(Records from a data collection)
--
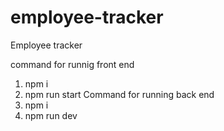 # employee-tracker
Employee tracker

command for runnig front end
  1) npm i
  2) npm run start
Command for running back end
  1) npm i
  2) npm run dev
  

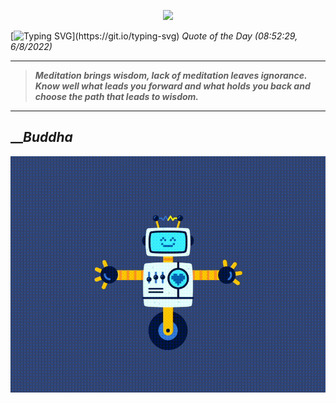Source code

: <p align='center'><img src='https://komarev.com/ghpvc/?username=hungpurdie&label=Total+Vistors&color=brightgreen&style=plastic'></p> 

[![Typing SVG](https://readme-typing-svg.herokuapp.com?font=Press+Start+2P&color=C2F784&size=35&width=900&height=100&lines=Hello+World%2C+I'm+Hung+!)](https://git.io/typing-svg) 
 _Quote of the Day (08:52:29, 6/8/2022)_
___
>**_Meditation brings wisdom, lack of meditation leaves ignorance. Know well what leads you forward and what holds you back and choose the path that leads to wisdom._**
___

## __**_Buddha_**

![RobotDance](src/assets/images/robot-dancing-dribble.gif?style=center)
--
> **Problem details**
The result should be a word-for-word restatement of all the data, without images.

> **Exercise output**
 # employee-tracker
Employee tracker

command for runnig front end
  1) npm i
  2) npm run start
Command for running back end
  1) npm i
  2) npm run dev
  

Source code

: <p align='center'><img src='https://komarev.com/ghpvc/?username=hungpurdie&label=Total+Vistors&color=brightgreen&style=plastic'></p> 

[![Typing SVG](https://readme-typing-svg.herokuapp.com?font=Press+Start+2P&color=C2F784&size=35&width=900&height=100&lines=Hello+World%2C+I'm+Hung+!)](https://git.io/typing-svg) 
 _Quote of the Day (08:52:29, 6/8/2022)_
___
>**_Meditation brings wisdom, lack of meditation leaves ignorance. Know well what leads you forward and what holds you back and choose the path that leads to wisdom._**
___

## __**_Buddha_**

![RobotDance](src/assets/images/robot-dancing-dribble.gif?style=center)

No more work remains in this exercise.